The 5 C’s of Credit
By Calum Ross
While most people have heard of the three R’s of the environment reduce, reuse, recycle many aren’t aware of the five C’s of credit. If you’re in the market for a home, you should know these like the back of your hand.
A mortgage represents a lot of dough it shouldn’t come as any surprise that the big banks want to do their homework before approving your loan. It’s hard to please your lender if you don’t know what they’re looking for. While your credit score plays a big role in whether your mortgage is approved, there are other factors that are just as important. Saying that though, you will probably find that getting a mortgage is a lot easier if you have a good credit score. If you don’t then you might find that things are a lot harder. Don’t panic though, there are a few things that you can do, such as get a fingerhut credit card account (you can check out the team at creditknocks review of fingerhut here if you like). So please make sure that you realize how important your credit score is. However, as previously mentioned there are other things that your lender will consider before sorting out your mortgage. Getting it sorted out (with help from Credit Repair Today or through other sources) can still give you a boost, but these other factors could help. Keep on reading to find out what they are.
If the bank approved every mortgage application that came its way it wouldn?t be in business very long. Before the bank will approve your mortgage, they need to see tangible proof that you’ll have the ability to repay the loan.
When buying a home, lenders will stress test your finances with the debt service rations: Total Debt Service (TDS) and Gross Debt Service (GDS). Both ratios look at your monthly income versus your monthly expenses (the GDS includes your monthly debt obligations). You should strive for a TDS of less than 40 percent and a GDS of less than 32 percent. Anything higher could land your application in the rejected pile.
There?s no better way to show your lender that you?re committed to repaying your mortgage than a hefty down payment. A sizable down payment of at least 20 percent shows your lender that you?re a good saver and in it for the long haul.
The loan-to-value ratio looks at the amount of your mortgage compared to the value of the property being purchased. The higher the loan-to-value ratio, the less equity you have invested, the riskier the investment for the bank. The bank is looking to lend to someone with a proven track record of saving money, not someone who lives paycheque to paycheque.

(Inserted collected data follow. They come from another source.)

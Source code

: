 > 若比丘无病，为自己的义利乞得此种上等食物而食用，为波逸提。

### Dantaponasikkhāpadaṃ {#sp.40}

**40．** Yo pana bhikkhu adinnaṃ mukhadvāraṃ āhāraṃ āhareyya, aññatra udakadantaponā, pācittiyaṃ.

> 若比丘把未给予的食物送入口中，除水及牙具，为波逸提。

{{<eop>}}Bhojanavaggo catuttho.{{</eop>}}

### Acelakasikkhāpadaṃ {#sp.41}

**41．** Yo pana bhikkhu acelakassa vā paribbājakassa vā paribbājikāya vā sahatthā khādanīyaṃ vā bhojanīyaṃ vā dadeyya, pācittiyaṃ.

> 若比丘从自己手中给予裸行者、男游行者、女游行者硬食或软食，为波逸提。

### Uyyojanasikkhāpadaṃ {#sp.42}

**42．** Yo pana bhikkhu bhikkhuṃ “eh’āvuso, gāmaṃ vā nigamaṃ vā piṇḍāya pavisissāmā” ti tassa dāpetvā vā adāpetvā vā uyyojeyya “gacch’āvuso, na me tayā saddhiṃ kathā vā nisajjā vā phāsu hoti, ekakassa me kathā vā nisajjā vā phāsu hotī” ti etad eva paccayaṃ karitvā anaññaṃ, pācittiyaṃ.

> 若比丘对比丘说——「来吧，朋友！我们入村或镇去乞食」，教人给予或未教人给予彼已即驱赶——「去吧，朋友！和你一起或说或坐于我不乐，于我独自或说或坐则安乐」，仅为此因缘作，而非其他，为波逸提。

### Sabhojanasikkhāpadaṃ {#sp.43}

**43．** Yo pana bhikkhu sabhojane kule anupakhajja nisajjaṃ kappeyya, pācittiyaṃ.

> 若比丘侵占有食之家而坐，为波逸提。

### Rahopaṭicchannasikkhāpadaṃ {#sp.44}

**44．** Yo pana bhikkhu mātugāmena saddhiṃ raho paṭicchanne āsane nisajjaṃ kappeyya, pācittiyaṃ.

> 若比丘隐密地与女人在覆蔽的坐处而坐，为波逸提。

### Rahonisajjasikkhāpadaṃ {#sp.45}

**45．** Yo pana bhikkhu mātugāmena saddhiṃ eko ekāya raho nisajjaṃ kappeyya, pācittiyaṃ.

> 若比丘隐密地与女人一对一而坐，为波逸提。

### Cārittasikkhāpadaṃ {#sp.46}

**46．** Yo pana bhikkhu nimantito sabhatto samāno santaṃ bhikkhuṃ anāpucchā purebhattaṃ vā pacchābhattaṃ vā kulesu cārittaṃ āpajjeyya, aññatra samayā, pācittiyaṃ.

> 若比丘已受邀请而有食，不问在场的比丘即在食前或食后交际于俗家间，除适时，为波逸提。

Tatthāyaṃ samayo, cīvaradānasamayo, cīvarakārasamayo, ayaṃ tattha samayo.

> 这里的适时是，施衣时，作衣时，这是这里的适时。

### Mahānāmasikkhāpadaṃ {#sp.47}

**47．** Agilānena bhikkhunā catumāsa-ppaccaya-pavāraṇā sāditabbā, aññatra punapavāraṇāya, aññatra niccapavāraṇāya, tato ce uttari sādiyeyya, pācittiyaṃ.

Collateral acts as a plan B for the banks. In a perfect world, we’d make every mortgage payment in full and on time; unfortunately, that’s not how things always unfold. If you end up being a mortgage deadbeat, your home is the bank?s ace in the hole to recover its funds. As long as your property is marketable and can be re-sold, the bank shouldn’t have any problem recovering most, if not all, of its funds.
Collateral includes your property, its value, location, and characteristics. If you fall on hard times you re-laid off from work, your spouse passes away, or you suffer a sudden illness and unable to repay your mortgage, your lender can foreclose on your home to recover what it’s owed.
Credit is one of the few instances where past performance is an indicator of future results. Your credit score carries a lot of weight when you apply for a mortgage. If you’re always late on your credit card payments and utility bills, what are the chances you’ll suddenly turn your financial fortunes around and pay your mortgage on time? If you don’t already have a credit card, it might be worth looking into no credit check credit cards, to help build your score. I’m guessing probably not very likely.
Banks assess your credit history based on your credit report. In Canada, there are two major credit reporting agencies: Equifax and TransUnion. Both agencies keep track of how much credit you have and if your bills are paid in full and on time. Before applying for a mortgage you should take the time to review your credit report. If you find any mistakes, clear them up right away. If your report is mistake-free yet still shows poor credit health, it may be time to consider credit repair services – head to Velocifin.com to learn more about what services and solutions are on offer to those in this sort of situation.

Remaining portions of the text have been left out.